Hrvoje Klasić (born 6 December 1972) is a Croatian historian. Since 2003, Klasić is a professor at the Department of History at the Faculty of Humanities and Social Sciences of the University of Zagreb. His work focuses on contemporary Croatian and world history. Klasić is a critic of attempts at rehabilitation of the World War II fascist Ustasha movement in the country. He is ambassador for the European Association of History Educators.

==Early life and education==
Hrvoje Klasić was born in Sisak in SR Croatia, SFR Yugoslavia on 6 December 1972. In 1991, when he was 18, he was a military volunteer in the Croatian Armed forces during the Croatian War of Independence. In an interview for Bosnian daily newspaper Dnevni avaz he sarcastically commented that, if he was a victim of the war, he would be a hero in his town–but since he was not, some consider him today to be a traitor. Klasić completed his undergraduate (in 1997), master and doctoral studies at the Faculty of Humanities and Social Sciences of the University of Zagreb. In 1995–2003 period he was employed as a high school (gymnasium) professor in Sisak.

==Academic career==
Since 2003, Klasić has been a professor at the Department of History at the Faculty of Humanities and Social Sciences of the University of Zagreb where he teaches courses in Croatian, European, and world history since 1945, politics and propaganda, sports, and the history of the year 1968.

==Public engagement==
Hrvoje Klasić is a member of the Social Democratic Party of Croatia He is a critic of historical revisionism in Croatia, specifically attempts at rehabilitation of the World War II fascist Ustasha movement in the country, which made him a target of nationalist threats. Klasić welcomed the decision by Austrian authorities in 2021 to ban and sanction the public display of the Croatian Defense Forces, alongside the banning of WWII Ustasha movement’s symbols. Klasić is also critical of unbalanced and negative interpretation of Yugoslavism claiming that the idea has a long history among Croat intellectual elites including the Roman Catholic clergy starting with 15th century Vinko Pribojević, and subsequently Josip Juraj Strossmayer and Franjo Rački. His interpretation of the Croatian War of Independence as a "war of aggression with the elements of civil war" was criticized by many in Croatia. He underlined that the war in Croatia started before the international recognition and that the republic's Serb citizens from Petrinja, Vukovar, Glina or Knin fought with Croat citizens which are all elements of a civil war. He underlined that other civil conflicts such as Lebanese Civil War and Spanish Civil War included significant foreign interference which still does not make them exclusively wars of aggression. In February 2020, together with Vesna Teršelič, Dražen Lalić, Žarko Puhovski, and other members of the Antifascist League of Croatia, he condemned an attack on Nataša Kandić by the group allegedly instructed by Vojislav Šešelj, ICTY convicted war criminal and president of nationalist Serbian Radical Party.

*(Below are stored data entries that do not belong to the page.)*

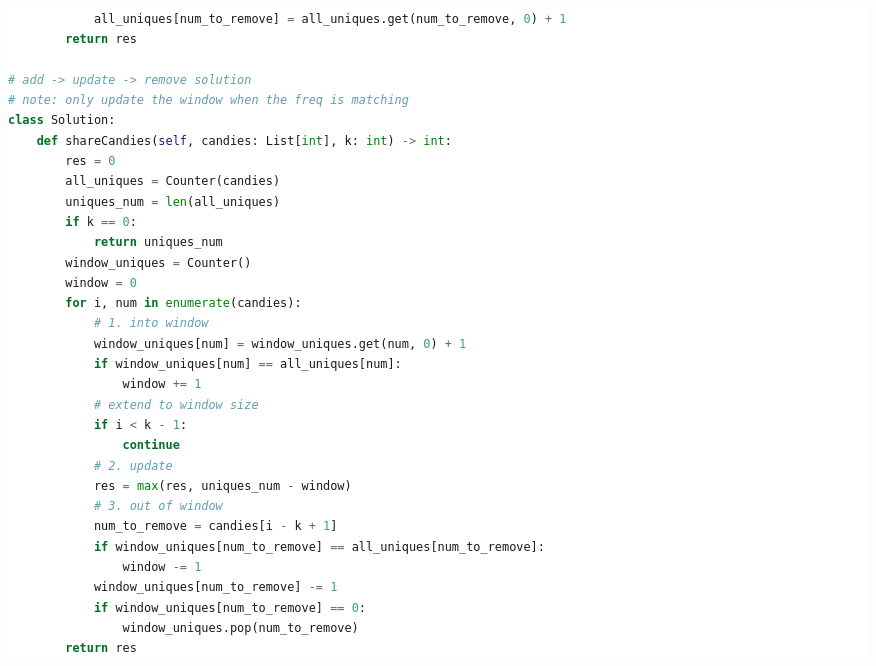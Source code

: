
 ```python
            all_uniques[num_to_remove] = all_uniques.get(num_to_remove, 0) + 1
        return res

# add -> update -> remove solution
# note: only update the window when the freq is matching
class Solution:
    def shareCandies(self, candies: List[int], k: int) -> int:
        res = 0
        all_uniques = Counter(candies)
        uniques_num = len(all_uniques)
        if k == 0:
            return uniques_num
        window_uniques = Counter()
        window = 0
        for i, num in enumerate(candies):
            # 1. into window
            window_uniques[num] = window_uniques.get(num, 0) + 1
            if window_uniques[num] == all_uniques[num]:
                window += 1
            # extend to window size
            if i < k - 1:
                continue
            # 2. update
            res = max(res, uniques_num - window)
            # 3. out of window
            num_to_remove = candies[i - k + 1]
            if window_uniques[num_to_remove] == all_uniques[num_to_remove]:
                window -= 1
            window_uniques[num_to_remove] -= 1
            if window_uniques[num_to_remove] == 0:
                window_uniques.pop(num_to_remove)
        return res
```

In relation to the right-wing bias of the Croatian Wikipedia Hrvoje Klasić stated that "there is a large difference" between English and Croatian Wikipedia. He stated that occasionally he tells his students to look something up on English Wikipedia if the article has plenty of academic and scientific references. Contrary he stated that, "I would never give Croatian Wikipedia to my students if they want to learn something about Croatian history. I myself saw that a number of articles and topics were done in a completely revisionist manner, with highly emphasised nationalist and, I would dare to say, pro-Ustasha sentiment."